**Task data:**
__________________________________________________

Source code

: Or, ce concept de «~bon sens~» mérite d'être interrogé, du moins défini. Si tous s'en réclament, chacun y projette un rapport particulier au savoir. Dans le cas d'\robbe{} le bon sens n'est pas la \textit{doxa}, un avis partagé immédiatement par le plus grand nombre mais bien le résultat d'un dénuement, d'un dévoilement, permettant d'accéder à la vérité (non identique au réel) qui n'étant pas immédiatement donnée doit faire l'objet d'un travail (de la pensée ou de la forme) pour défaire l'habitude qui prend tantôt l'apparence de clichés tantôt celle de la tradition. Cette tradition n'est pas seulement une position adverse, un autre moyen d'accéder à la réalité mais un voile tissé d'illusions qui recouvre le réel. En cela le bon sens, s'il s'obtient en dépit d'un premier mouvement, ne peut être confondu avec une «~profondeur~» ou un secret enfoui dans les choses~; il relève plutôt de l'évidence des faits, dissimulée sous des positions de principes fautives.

__________________________________________________

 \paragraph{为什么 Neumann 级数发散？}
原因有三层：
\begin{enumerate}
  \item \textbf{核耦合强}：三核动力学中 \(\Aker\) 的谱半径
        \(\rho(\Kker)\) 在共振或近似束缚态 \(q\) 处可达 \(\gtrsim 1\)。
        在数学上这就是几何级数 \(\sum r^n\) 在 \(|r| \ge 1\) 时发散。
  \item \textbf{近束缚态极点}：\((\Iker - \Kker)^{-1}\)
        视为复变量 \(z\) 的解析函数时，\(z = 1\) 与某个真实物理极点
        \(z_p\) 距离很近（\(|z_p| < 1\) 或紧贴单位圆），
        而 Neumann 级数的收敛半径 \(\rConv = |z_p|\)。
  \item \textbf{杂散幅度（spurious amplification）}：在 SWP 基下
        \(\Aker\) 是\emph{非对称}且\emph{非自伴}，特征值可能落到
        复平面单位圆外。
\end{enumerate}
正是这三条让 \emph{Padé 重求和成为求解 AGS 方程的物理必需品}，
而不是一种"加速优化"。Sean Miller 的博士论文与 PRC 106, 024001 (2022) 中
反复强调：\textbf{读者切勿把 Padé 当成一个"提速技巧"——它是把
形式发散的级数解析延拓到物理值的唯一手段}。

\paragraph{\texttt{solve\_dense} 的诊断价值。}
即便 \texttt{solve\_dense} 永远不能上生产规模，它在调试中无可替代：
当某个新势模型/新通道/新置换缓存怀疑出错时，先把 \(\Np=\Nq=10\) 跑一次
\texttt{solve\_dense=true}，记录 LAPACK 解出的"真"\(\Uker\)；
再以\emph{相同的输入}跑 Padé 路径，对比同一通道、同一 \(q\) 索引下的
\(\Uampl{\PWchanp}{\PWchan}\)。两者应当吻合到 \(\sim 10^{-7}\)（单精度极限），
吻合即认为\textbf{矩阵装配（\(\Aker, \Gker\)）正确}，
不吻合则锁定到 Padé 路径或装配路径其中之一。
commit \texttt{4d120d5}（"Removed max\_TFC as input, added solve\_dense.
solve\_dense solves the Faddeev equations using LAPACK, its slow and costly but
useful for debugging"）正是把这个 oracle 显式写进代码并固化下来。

__________________________________________________

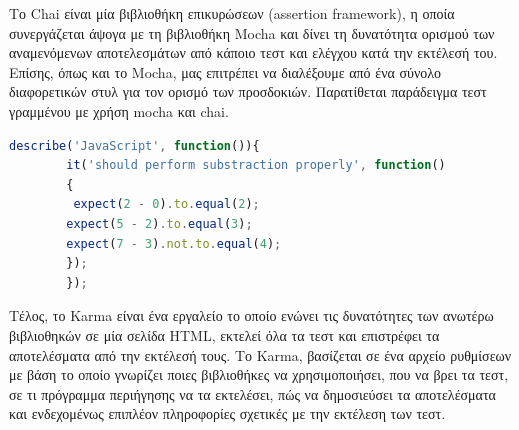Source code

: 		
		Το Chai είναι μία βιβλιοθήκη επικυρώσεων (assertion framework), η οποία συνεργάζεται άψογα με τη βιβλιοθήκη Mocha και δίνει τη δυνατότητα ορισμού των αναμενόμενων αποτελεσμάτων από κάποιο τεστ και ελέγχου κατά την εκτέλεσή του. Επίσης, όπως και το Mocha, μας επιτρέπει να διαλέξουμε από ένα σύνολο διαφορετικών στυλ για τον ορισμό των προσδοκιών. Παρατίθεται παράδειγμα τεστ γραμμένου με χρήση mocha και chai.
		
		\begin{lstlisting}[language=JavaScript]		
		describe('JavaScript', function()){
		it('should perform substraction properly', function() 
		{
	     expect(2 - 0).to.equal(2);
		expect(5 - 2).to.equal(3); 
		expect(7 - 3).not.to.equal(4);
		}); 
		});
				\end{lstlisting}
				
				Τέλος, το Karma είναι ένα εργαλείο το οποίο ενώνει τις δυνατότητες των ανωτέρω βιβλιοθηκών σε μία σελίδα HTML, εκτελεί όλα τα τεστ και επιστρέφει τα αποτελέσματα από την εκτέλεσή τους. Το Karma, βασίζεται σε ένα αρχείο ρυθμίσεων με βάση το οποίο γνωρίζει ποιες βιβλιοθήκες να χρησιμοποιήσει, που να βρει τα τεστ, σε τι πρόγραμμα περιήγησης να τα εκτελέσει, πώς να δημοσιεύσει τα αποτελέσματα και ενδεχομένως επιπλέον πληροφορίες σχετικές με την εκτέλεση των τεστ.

__________________________________________________

**Exercise aim:**
Go through the listing above and return each line where the word "item" occurs.

**Answer box:**
  \item \textbf{核耦合强}：三核动力学中 \(\Aker\) 的谱半径
  \item \textbf{近束缚态极点}：\((\Iker - \Kker)^{-1}\)
  \item \textbf{杂散幅度（spurious amplification）}：在 SWP 基下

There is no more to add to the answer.